> [What the task asks] Two lines in the data below mark the range: the one with "quizzical expressions. You" and the one with "(ser) un desastre". Return both, along with every line between them, exactly.
#### Excerpted data ####
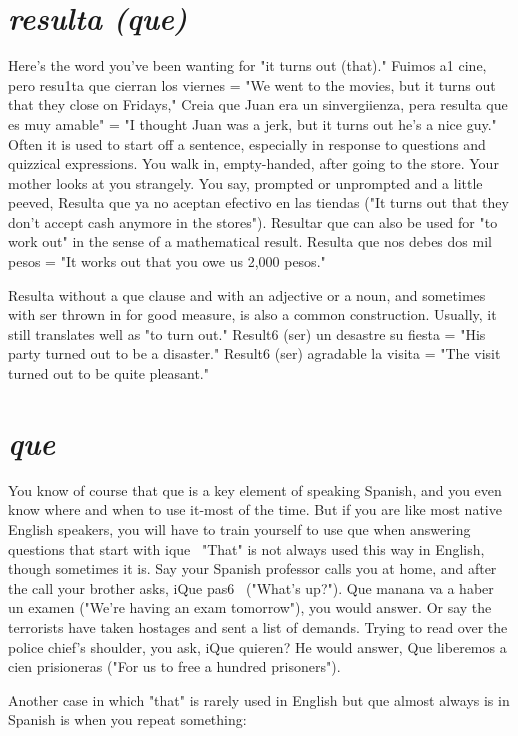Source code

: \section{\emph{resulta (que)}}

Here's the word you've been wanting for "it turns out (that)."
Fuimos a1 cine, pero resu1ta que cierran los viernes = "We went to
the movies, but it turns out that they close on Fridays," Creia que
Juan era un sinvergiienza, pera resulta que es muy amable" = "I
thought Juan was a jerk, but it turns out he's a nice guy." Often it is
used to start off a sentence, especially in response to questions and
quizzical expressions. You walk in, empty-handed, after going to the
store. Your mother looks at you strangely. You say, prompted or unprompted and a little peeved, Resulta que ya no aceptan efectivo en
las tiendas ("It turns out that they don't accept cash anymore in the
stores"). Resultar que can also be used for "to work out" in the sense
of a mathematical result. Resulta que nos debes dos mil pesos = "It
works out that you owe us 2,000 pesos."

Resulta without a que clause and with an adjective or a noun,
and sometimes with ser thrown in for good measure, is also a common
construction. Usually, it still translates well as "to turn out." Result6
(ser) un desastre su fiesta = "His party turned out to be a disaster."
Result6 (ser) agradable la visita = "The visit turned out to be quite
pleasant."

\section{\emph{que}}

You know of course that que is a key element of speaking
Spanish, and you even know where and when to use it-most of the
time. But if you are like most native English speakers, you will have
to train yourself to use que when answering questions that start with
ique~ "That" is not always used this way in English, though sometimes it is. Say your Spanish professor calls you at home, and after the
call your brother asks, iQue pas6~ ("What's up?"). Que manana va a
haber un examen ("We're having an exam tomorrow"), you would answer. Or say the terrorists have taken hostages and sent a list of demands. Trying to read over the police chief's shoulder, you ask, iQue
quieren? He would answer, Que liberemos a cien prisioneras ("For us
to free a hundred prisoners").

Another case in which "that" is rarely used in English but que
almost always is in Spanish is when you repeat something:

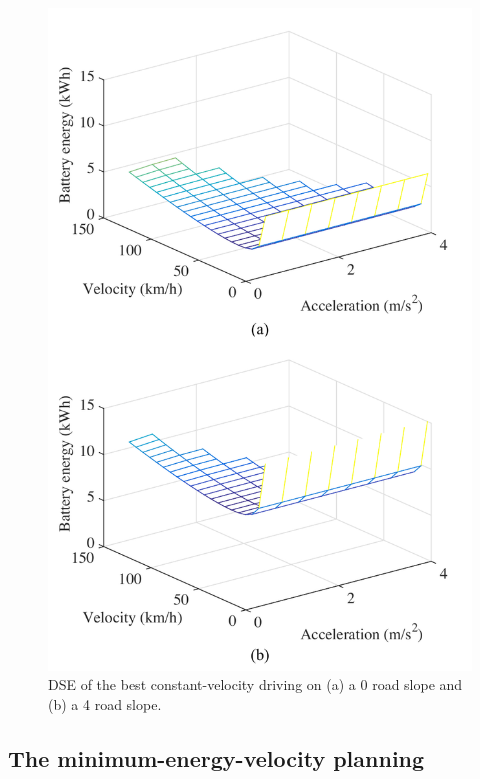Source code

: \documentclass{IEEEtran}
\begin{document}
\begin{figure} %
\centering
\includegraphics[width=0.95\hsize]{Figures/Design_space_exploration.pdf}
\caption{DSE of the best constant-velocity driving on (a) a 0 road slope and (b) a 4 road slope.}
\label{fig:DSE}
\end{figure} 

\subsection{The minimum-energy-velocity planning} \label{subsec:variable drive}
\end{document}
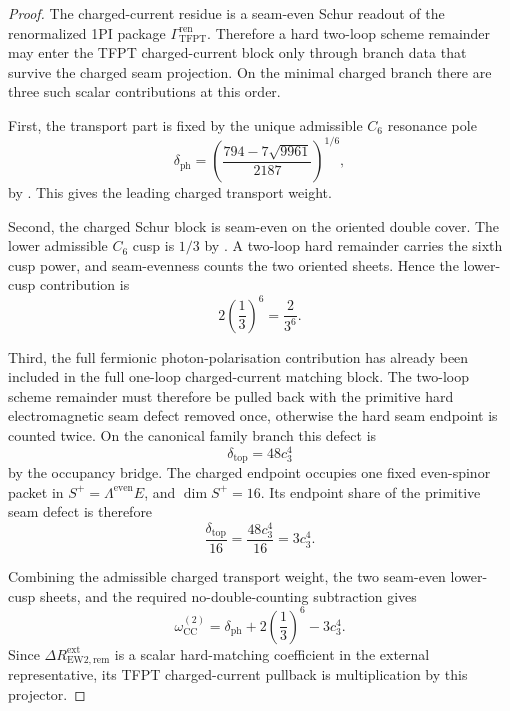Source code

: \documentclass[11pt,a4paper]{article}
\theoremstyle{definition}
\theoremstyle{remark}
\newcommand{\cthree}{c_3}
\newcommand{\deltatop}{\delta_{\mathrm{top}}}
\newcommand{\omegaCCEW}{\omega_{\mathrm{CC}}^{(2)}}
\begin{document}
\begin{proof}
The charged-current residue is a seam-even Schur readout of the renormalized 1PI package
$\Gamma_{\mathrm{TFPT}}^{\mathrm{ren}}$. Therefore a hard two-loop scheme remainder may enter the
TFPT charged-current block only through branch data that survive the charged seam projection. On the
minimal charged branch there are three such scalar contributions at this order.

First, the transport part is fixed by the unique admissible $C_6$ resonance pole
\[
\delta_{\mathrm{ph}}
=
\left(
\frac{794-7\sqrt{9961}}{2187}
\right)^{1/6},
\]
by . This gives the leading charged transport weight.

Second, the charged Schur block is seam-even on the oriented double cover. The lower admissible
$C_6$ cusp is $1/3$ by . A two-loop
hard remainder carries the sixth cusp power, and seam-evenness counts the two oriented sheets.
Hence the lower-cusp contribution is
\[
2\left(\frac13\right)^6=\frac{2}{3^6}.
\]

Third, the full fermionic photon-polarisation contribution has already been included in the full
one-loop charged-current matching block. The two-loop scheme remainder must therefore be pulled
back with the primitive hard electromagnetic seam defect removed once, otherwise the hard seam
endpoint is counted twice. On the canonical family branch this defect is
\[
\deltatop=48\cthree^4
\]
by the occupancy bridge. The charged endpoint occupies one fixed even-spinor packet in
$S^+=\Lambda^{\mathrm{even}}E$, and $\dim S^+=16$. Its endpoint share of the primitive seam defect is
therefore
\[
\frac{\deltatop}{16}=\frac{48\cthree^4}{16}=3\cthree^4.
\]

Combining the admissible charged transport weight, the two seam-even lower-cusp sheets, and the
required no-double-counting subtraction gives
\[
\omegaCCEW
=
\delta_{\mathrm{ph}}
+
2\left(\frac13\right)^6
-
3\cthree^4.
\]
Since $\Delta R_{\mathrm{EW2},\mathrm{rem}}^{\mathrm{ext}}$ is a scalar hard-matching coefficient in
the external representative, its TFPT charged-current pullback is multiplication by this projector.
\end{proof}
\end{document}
####
> [Reply to the task]
quizzical expressions. You walk in, empty-handed, after going to the
store. Your mother looks at you strangely. You say, prompted or unprompted and a little peeved, Resulta que ya no aceptan efectivo en
las tiendas ("It turns out that they don't accept cash anymore in the
stores"). Resultar que can also be used for "to work out" in the sense
of a mathematical result. Resulta que nos debes dos mil pesos = "It
works out that you owe us 2,000 pesos."

Resulta without a que clause and with an adjective or a noun,
and sometimes with ser thrown in for good measure, is also a common
construction. Usually, it still translates well as "to turn out." Result6
(ser) un desastre su fiesta = "His party turned out to be a disaster."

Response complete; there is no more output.